▶ WORK TASK: In the following listing, find the lines containing "CDatECT" and report them.

▶ DATA IN THIS EXERCISE:

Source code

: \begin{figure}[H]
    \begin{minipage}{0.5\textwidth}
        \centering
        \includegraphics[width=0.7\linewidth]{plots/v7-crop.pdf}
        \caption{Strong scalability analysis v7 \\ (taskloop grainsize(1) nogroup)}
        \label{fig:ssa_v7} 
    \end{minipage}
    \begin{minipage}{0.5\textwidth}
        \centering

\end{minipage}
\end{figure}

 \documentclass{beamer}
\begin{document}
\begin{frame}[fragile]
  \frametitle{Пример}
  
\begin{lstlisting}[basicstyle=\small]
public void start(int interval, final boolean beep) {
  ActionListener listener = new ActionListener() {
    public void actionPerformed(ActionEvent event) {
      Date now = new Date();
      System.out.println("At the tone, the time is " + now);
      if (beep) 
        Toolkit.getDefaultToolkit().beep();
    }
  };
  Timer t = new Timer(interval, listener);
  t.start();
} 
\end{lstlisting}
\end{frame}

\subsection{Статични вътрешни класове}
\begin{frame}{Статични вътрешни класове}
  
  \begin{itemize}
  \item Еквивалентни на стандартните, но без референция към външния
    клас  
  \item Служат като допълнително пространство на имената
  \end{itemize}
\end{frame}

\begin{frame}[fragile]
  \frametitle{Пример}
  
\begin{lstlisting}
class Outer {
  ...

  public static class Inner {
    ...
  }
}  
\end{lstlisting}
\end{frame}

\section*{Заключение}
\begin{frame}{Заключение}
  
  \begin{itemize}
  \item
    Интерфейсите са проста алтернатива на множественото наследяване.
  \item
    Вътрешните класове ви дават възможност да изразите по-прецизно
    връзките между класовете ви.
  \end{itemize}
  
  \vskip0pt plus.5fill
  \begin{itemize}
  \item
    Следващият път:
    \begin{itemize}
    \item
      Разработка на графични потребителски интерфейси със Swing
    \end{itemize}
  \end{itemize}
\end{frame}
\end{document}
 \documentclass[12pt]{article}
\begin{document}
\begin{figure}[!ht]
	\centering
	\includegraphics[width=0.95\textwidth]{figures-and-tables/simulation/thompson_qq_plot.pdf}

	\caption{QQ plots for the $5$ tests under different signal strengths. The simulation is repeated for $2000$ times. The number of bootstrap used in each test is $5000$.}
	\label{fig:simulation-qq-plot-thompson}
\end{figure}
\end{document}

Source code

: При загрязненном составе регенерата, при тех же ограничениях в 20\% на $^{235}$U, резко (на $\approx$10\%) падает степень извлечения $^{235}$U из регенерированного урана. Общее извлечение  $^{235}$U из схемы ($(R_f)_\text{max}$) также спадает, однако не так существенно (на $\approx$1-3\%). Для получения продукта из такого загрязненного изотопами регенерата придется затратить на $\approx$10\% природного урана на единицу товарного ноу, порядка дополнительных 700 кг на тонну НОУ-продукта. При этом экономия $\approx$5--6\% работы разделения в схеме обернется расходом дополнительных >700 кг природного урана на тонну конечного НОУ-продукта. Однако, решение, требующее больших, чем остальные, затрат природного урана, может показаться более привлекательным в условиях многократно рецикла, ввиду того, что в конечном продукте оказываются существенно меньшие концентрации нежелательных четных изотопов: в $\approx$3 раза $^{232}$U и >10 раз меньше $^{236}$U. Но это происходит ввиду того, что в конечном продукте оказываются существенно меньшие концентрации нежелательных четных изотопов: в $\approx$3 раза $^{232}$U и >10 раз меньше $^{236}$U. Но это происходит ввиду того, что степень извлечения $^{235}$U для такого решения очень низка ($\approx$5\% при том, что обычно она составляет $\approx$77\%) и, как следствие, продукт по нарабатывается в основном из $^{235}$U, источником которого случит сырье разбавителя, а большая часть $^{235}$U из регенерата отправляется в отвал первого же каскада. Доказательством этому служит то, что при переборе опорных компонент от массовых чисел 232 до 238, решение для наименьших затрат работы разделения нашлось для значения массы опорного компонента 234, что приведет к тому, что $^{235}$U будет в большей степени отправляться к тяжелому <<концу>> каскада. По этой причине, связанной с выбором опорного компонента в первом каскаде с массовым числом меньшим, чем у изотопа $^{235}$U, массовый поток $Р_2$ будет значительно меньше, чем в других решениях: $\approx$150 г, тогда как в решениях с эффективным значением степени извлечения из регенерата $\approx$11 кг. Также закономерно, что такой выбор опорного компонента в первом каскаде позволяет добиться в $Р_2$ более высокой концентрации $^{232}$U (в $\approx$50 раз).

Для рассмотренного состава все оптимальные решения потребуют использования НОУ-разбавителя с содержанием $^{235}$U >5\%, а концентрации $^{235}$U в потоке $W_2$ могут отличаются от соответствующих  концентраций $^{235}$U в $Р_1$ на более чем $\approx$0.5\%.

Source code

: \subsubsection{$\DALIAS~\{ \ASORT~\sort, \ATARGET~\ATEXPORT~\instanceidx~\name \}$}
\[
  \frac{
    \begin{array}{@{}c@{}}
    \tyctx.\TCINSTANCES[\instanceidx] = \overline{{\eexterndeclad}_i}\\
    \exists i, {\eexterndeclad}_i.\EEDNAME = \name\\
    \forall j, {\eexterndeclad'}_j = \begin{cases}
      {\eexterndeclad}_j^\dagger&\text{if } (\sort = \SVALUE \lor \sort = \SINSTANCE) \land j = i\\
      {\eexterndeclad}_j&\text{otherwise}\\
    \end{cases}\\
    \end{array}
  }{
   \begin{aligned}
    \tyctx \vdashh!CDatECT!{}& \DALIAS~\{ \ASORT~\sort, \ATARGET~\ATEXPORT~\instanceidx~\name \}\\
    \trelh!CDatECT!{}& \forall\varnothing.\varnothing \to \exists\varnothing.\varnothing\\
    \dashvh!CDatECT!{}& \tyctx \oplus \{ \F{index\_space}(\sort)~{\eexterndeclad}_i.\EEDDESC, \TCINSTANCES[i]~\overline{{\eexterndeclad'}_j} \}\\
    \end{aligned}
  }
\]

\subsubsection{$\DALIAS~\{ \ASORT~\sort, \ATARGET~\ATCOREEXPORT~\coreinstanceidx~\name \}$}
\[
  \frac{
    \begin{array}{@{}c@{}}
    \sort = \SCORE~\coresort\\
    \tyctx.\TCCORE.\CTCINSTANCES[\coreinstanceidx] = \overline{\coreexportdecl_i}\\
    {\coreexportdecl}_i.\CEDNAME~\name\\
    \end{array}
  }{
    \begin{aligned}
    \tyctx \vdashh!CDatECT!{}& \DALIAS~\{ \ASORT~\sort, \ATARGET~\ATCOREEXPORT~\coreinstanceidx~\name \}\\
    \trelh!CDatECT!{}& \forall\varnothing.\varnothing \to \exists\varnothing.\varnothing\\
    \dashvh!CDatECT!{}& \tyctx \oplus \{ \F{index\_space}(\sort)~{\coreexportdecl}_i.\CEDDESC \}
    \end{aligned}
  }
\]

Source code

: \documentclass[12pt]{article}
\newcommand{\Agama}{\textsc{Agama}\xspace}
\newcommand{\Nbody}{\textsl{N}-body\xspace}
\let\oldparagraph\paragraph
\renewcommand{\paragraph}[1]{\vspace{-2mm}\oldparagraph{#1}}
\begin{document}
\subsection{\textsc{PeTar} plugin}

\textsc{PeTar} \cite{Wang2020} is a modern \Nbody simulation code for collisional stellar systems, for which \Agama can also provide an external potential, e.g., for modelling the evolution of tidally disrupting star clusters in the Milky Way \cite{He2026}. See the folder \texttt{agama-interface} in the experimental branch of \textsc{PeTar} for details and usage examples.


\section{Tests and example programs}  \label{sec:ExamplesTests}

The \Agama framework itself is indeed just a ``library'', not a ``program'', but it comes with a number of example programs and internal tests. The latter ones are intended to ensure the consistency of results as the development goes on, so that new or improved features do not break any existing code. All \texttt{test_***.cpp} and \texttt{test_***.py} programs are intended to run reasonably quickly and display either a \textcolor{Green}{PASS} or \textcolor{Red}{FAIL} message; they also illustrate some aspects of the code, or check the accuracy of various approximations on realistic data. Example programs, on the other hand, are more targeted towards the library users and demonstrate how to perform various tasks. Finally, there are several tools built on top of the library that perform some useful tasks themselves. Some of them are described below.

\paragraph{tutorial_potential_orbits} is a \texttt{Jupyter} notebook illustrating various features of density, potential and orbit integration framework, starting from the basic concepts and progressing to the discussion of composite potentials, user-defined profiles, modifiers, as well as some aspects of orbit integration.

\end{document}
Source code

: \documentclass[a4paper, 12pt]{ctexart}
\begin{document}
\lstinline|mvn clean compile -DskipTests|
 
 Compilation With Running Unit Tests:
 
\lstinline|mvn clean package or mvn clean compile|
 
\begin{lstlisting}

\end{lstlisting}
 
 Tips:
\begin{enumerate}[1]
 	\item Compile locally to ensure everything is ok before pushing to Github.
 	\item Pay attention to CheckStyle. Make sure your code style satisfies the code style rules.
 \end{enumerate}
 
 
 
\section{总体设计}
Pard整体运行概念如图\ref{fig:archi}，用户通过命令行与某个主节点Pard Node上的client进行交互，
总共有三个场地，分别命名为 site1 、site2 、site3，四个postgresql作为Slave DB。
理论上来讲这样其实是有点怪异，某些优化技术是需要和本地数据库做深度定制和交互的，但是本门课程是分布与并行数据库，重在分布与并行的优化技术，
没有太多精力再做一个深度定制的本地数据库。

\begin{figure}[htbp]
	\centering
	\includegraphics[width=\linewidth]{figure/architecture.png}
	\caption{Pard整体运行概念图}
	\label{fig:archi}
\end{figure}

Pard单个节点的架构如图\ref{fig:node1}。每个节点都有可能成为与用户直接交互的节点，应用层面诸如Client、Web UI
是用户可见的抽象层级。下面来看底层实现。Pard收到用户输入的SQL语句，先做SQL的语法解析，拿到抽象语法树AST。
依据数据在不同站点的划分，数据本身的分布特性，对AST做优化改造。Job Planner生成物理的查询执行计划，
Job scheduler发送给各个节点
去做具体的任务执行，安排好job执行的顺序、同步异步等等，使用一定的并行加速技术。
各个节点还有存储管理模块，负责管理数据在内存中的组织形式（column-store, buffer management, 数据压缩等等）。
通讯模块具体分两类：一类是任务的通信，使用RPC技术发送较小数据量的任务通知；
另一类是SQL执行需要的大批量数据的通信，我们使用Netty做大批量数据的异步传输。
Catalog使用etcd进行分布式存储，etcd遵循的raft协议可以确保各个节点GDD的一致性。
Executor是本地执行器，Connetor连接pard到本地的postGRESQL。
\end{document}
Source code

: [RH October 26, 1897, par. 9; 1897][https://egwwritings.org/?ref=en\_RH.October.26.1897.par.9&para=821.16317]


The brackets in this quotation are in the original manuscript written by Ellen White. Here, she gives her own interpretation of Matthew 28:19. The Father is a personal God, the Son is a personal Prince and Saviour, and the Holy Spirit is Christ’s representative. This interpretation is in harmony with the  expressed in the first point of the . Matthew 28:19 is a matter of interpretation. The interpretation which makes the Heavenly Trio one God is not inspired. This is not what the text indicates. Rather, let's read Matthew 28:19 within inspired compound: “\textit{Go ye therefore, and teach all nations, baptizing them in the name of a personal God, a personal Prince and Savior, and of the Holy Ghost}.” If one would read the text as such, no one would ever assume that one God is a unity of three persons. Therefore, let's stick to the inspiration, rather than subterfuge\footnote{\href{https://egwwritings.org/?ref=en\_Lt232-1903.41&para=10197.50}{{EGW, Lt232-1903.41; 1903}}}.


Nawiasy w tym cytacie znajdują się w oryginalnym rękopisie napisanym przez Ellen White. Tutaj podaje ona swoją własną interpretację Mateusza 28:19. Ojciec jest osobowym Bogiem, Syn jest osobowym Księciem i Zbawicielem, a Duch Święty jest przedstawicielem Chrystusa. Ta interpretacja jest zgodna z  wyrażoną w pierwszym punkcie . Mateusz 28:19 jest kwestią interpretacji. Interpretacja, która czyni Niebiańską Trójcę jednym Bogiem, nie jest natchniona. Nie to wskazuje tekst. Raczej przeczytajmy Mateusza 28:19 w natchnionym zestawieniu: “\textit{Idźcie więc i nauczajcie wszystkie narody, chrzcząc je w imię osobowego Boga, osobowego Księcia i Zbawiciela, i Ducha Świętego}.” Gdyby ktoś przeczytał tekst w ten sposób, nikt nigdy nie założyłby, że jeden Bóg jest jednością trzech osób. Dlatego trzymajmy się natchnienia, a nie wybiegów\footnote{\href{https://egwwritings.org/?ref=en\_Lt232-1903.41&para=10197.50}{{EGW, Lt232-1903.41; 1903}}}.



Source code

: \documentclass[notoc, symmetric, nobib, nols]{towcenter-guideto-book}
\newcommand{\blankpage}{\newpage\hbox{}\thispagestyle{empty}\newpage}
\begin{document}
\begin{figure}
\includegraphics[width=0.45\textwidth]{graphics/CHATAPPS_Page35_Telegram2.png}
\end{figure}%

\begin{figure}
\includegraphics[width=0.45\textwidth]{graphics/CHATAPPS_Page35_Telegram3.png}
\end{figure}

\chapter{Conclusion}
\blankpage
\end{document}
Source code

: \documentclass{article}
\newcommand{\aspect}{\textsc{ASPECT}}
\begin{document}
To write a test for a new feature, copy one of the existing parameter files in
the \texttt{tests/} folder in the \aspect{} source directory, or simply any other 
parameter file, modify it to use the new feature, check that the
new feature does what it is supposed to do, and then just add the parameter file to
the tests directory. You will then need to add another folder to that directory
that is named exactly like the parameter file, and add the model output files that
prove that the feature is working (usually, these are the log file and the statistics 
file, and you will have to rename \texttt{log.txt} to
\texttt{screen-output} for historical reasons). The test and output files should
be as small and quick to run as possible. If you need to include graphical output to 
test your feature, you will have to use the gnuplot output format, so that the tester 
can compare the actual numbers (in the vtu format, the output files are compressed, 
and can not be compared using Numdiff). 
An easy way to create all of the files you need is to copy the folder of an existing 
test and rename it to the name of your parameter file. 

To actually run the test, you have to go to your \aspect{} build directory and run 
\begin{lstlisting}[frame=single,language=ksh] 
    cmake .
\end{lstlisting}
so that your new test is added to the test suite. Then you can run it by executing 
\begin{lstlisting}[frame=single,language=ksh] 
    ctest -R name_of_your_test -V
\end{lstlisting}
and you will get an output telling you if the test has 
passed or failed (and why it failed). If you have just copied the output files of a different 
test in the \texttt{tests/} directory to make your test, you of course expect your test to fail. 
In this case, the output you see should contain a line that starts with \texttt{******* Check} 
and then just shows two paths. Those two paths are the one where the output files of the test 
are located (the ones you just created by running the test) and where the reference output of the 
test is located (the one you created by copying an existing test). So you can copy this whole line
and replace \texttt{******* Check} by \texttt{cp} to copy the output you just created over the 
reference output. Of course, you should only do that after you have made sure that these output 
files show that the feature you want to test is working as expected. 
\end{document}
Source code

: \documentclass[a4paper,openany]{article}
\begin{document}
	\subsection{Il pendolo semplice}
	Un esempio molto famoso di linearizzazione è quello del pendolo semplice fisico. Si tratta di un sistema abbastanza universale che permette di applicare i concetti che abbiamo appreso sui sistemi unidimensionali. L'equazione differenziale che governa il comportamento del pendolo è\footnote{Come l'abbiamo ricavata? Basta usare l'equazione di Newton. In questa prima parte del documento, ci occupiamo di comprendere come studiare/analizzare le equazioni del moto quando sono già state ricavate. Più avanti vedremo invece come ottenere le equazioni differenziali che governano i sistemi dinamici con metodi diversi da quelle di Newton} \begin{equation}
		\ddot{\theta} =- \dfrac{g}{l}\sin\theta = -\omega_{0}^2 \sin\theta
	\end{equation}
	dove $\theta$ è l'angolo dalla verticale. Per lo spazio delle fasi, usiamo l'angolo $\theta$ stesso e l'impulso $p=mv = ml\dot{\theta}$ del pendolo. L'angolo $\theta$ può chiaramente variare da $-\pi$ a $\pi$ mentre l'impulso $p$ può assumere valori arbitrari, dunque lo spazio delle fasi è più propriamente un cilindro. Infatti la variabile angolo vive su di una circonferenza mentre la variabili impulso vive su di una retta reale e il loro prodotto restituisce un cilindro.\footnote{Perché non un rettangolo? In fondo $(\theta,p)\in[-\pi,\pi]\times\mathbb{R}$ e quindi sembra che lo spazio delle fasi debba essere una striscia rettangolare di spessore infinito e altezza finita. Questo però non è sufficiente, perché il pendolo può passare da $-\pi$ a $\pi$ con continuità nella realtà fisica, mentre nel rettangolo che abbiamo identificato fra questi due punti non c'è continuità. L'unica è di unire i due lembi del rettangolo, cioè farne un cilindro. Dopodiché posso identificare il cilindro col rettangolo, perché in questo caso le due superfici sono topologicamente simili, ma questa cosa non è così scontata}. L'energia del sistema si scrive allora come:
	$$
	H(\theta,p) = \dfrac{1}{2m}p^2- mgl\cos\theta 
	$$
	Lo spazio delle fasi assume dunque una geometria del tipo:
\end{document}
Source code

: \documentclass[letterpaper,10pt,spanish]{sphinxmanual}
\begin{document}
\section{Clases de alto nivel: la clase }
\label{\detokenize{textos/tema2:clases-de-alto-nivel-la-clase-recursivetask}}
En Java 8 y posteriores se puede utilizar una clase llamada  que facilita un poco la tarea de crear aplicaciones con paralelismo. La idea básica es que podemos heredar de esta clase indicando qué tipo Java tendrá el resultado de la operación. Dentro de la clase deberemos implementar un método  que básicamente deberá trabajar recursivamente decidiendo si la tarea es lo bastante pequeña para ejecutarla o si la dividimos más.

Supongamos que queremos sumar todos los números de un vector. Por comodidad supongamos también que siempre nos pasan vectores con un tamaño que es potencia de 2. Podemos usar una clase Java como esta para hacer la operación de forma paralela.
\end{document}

▶ OUTPUT FOR THIS TASK:
    \tyctx \vdashh!CDatECT!{}& \DALIAS~\{ \ASORT~\sort, \ATARGET~\ATEXPORT~\instanceidx~\name \}\\
    \trelh!CDatECT!{}& \forall\varnothing.\varnothing \to \exists\varnothing.\varnothing\\
    \dashvh!CDatECT!{}& \tyctx \oplus \{ \F{index\_space}(\sort)~{\eexterndeclad}_i.\EEDDESC, \TCINSTANCES[i]~\overline{{\eexterndeclad'}_j} \}\\
    \tyctx \vdashh!CDatECT!{}& \DALIAS~\{ \ASORT~\sort, \ATARGET~\ATCOREEXPORT~\coreinstanceidx~\name \}\\
    \trelh!CDatECT!{}& \forall\varnothing.\varnothing \to \exists\varnothing.\varnothing\\
    \dashvh!CDatECT!{}& \tyctx \oplus \{ \F{index\_space}(\sort)~{\coreexportdecl}_i.\CEDDESC \}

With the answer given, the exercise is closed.